When you transcribe the lines below, keep every word the same and leave the pictures behind.

(Saved data entries)
====================
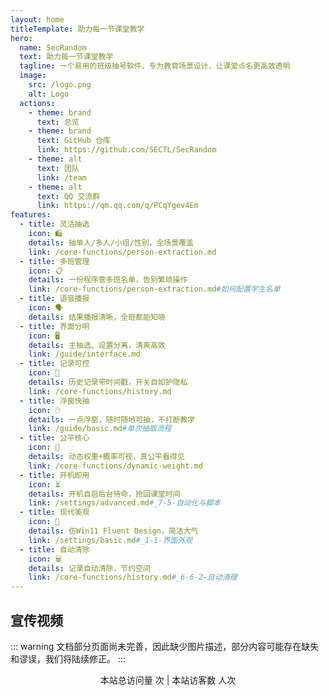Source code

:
 ```yaml
---
layout: home
titleTemplate: 助力每一节课堂教学
hero:
  name: SecRandom
  text: 助力每一节课堂教学
  tagline: 一个易用的班级抽号软件，专为教育场景设计，让课堂点名更高效透明
  image:
    src: /logo.png
    alt: Logo
  actions:
    - theme: brand
      text: 总览
    - theme: brand
      text: GitHub 仓库
      link: https://github.com/SECTL/SecRandom
    - theme: alt
      text: 团队
      link: /team
    - theme: alt
      text: QQ 交流群
      link: https://qm.qq.com/q/PCqYgev4Em
features:
  - title: 灵活抽选
    icon: 🛍️
    details: 抽单人/多人/小组/性别，全场景覆盖
    link: /core-functions/person-extraction.md
  - title: 多班管理
    icon: 📋
    details: 一份程序管多班名单，告别繁琐操作
    link: /core-functions/person-extraction.md#如何配置学生名单
  - title: 语音播报
    icon: 🗣️
    details: 结果播报清晰，全班都能知晓
  - title: 界面分明
    icon: 🖥️
    details: 主抽选、设置分离，清爽高效
    link: /guide/interface.md
  - title: 记录可控
    icon: 📝
    details: 历史记录带时间戳，开关自如护隐私
    link: /core-functions/history.md
  - title: 浮窗快抽
    icon: 🖱️
    details: 一点浮窗，随时随地可抽，不打断教学
    link: /guide/basic.md#单次抽取流程
  - title: 公平核心
    icon: 🎲
    details: 动态权重+概率可视，真公平看得见
    link: /core-functions/dynamic-weight.md
  - title: 开机即用
    icon: ⏳
    details: 开机自启后台待命，抢回课堂时间
    link: /settings/advanced.md#_7-5-自动化与脚本
  - title: 现代美观
    icon: 🎨
    details: 仿Win11 Fluent Design，简洁大气
    link: /settings/basic.md#_1-1-界面外观
  - title: 自动清除
    icon: 🗑️
    details: 记录自动清除，节约空间
    link: /core-functions/history.md#_6-6-2-自动清理
---
```


## 宣传视频
<BilibiliVideo bvid="BV1kt81zdEoR" />

<HomeUnderline />

::: warning
文档部分页面尚未完善，因此缺少图片描述，部分内容可能存在缺失和谬误，我们将陆续修正。
:::

<div align="center">
本站总访问量 <span id="busuanzi_value_site_pv" /> 次 | 本站访客数 <span id="busuanzi_value_site_uv" /> 人次
</div>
====================
▸ **Result**
Source code

:
 ```yaml
---
layout: home
titleTemplate: 助力每一节课堂教学
hero:
  name: SecRandom
  text: 助力每一节课堂教学
  tagline: 一个易用的班级抽号软件，专为教育场景设计，让课堂点名更高效透明
  image:
    src: /logo.png
    alt: Logo
  actions:
    - theme: brand
      text: 总览
    - theme: brand
      text: GitHub 仓库
      link: https://github.com/SECTL/SecRandom
    - theme: alt
      text: 团队
      link: /team
    - theme: alt
      text: QQ 交流群
      link: https://qm.qq.com/q/PCqYgev4Em
features:
  - title: 灵活抽选
    icon: 🛍️
    details: 抽单人/多人/小组/性别，全场景覆盖
    link: /core-functions/person-extraction.md
  - title: 多班管理
    icon: 📋
    details: 一份程序管多班名单，告别繁琐操作
    link: /core-functions/person-extraction.md#如何配置学生名单
  - title: 语音播报
    icon: 🗣️
    details: 结果播报清晰，全班都能知晓
  - title: 界面分明
    icon: 🖥️
    details: 主抽选、设置分离，清爽高效
    link: /guide/interface.md
  - title: 记录可控
    icon: 📝
    details: 历史记录带时间戳，开关自如护隐私
    link: /core-functions/history.md
  - title: 浮窗快抽
    icon: 🖱️
    details: 一点浮窗，随时随地可抽，不打断教学
    link: /guide/basic.md#单次抽取流程
  - title: 公平核心
    icon: 🎲
    details: 动态权重+概率可视，真公平看得见
    link: /core-functions/dynamic-weight.md
  - title: 开机即用
    icon: ⏳
    details: 开机自启后台待命，抢回课堂时间
    link: /settings/advanced.md#_7-5-自动化与脚本
  - title: 现代美观
    icon: 🎨
    details: 仿Win11 Fluent Design，简洁大气
    link: /settings/basic.md#_1-1-界面外观
  - title: 自动清除
    icon: 🗑️
    details: 记录自动清除，节约空间
    link: /core-functions/history.md#_6-6-2-自动清理
---
```


## 宣传视频
<BilibiliVideo bvid="BV1kt81zdEoR" />

<HomeUnderline />

::: warning
文档部分页面尚未完善，因此缺少图片描述，部分内容可能存在缺失和谬误，我们将陆续修正。
:::

<div align="center">
本站总访问量 <span id="busuanzi_value_site_pv" /> 次 | 本站访客数 <span id="busuanzi_value_site_uv" /> 人次
</div>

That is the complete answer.